French star Deneuve defends men’s ‘right’ to chat up women | AFP.com

France’s most revered actress Catherine Deneuve hit out Tuesday at a new “puritanism” sparked by sexual harassment scandals, declaring that men should be “free to hit on” women.

She was one of around 100 French women writers, performers and academics who wrote an open letter deploring the wave of “denunciations” that has followed claims that Hollywood producer Harvey Weinstein raped and sexually assaulted women over decades.

They claimed that the “witch-hunt” that has followed threatens sexual freedom.

“Rape is a crime, but trying to seduce someone, even persistently or cack-handedly, is not — nor is men being gentlemanly a macho attack,” said the letter published in the daily Le Monde.

“Men have been punished summarily, forced out of their jobs when all they did was touch someone’s knee or try to steal a kiss,” said the letter, which was also signed by Catherine Millet, author of the hugely explicit 2002 bestseller “The Sexual Life of Catherine M.”.

Men had been dragged through the mud, they argued, for “talking about intimate subjects during professional dinners or for sending sexually-charged messages to women who did not return their attentions.”

The letter attacked feminist social media campaigns like #MeToo and its French equivalent #Balancetonporc (Call out your pig) for unleashing this “puritanical… wave of purification”.

– ‘Witch-hunt’ –

It claimed that “legitimate protest against the sexual violence that women are subject to, particularly in their professional lives”, had turned into a witch-hunt.

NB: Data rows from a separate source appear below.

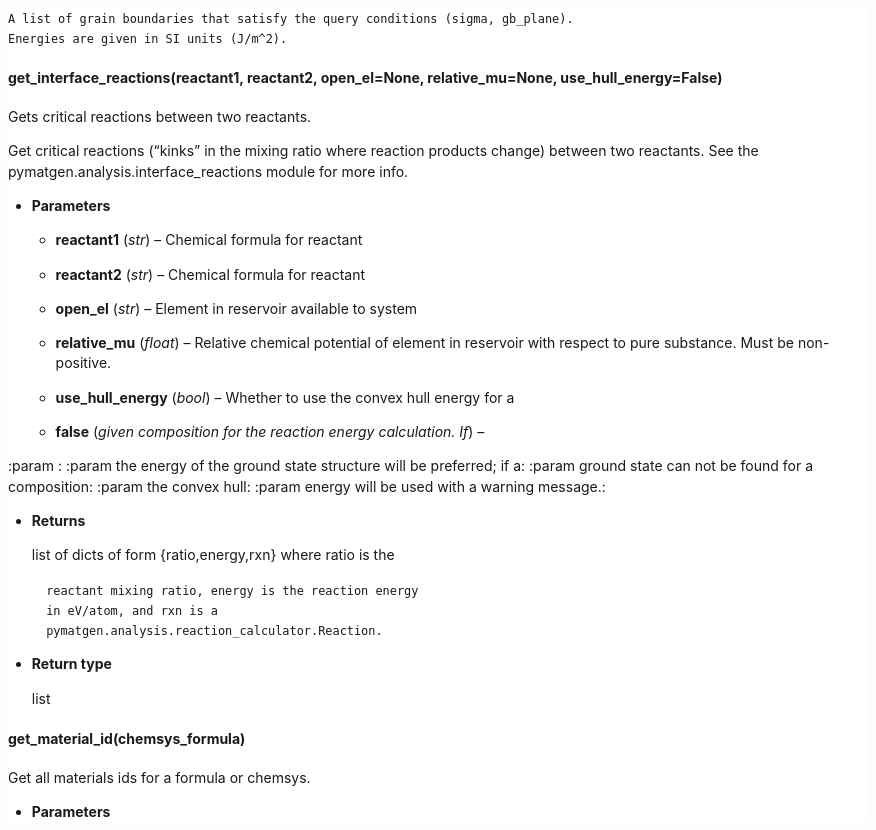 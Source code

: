     A list of grain boundaries that satisfy the query conditions (sigma, gb_plane).
    Energies are given in SI units (J/m^2).



#### get_interface_reactions(reactant1, reactant2, open_el=None, relative_mu=None, use_hull_energy=False)
Gets critical reactions between two reactants.

Get critical reactions (“kinks” in the mixing ratio where
reaction products change) between two reactants. See the
pymatgen.analysis.interface_reactions module for more info.


* **Parameters**


    * **reactant1** (*str*) – Chemical formula for reactant


    * **reactant2** (*str*) – Chemical formula for reactant


    * **open_el** (*str*) – Element in reservoir available to system


    * **relative_mu** (*float*) – Relative chemical potential of element in
    reservoir with respect to pure substance. Must be non-positive.


    * **use_hull_energy** (*bool*) – Whether to use the convex hull energy for a


    * **false** (*given composition for the reaction energy calculation. If*) –


:param :
:param the energy of the ground state structure will be preferred; if a:
:param ground state can not be found for a composition:
:param the convex hull:
:param energy will be used with a warning message.:


* **Returns**

    list of dicts of form {ratio,energy,rxn} where ratio is the

        reactant mixing ratio, energy is the reaction energy
        in eV/atom, and rxn is a
        pymatgen.analysis.reaction_calculator.Reaction.




* **Return type**

    list



#### get_material_id(chemsys_formula)
Get all materials ids for a formula or chemsys.


* **Parameters**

“What began as freeing women up to speak has today turned into the opposite — we intimidate people into speaking ‘correctly’, shout down those who don’t fall into line, and those women who refused to bend” to the new realities “are regarded as complicit and traitors.”

The signatories — which included a porn star-turned-agony aunt — claimed they were defending sexual freedom, for which “the liberty to seduce and importune was essential”.

Oscar-nominated Deneuve, 74, is best known internationally for playing a bored housewife who spends her afternoons as a prostitute in Luis Bunuel classic 1967 film, “Belle du Jour”.

Deneuve has made no secret of her annoyance at social media campaigns to shame men accused of harassing women.

“I don’t think it is the right method to change things, it is excessive,” she said last year, referring to the #MeToo hashtag. “After ‘Calling our your pig’ what are we going to have, ‘Call our your whore?'” she said.

“Instead of helping women, this frenzy to send these (male chauvinist) ‘pigs’ to the abattoir actually helps the enemies of sexual liberty — religious extremists and the worst sort of reactionaries,” the collective of women who signed the letter said.

“As women we do not recognise ourselves in this feminism, which beyond denouncing the abuse of power, takes on a hatred of men and of sexuality.”

They insisted that women were “sufficiently aware that the sexual urge is by its nature wild and aggressive. But we are also clear-eyed enough not to confuse an awkward attempt to pick someone up with a sexual attack.”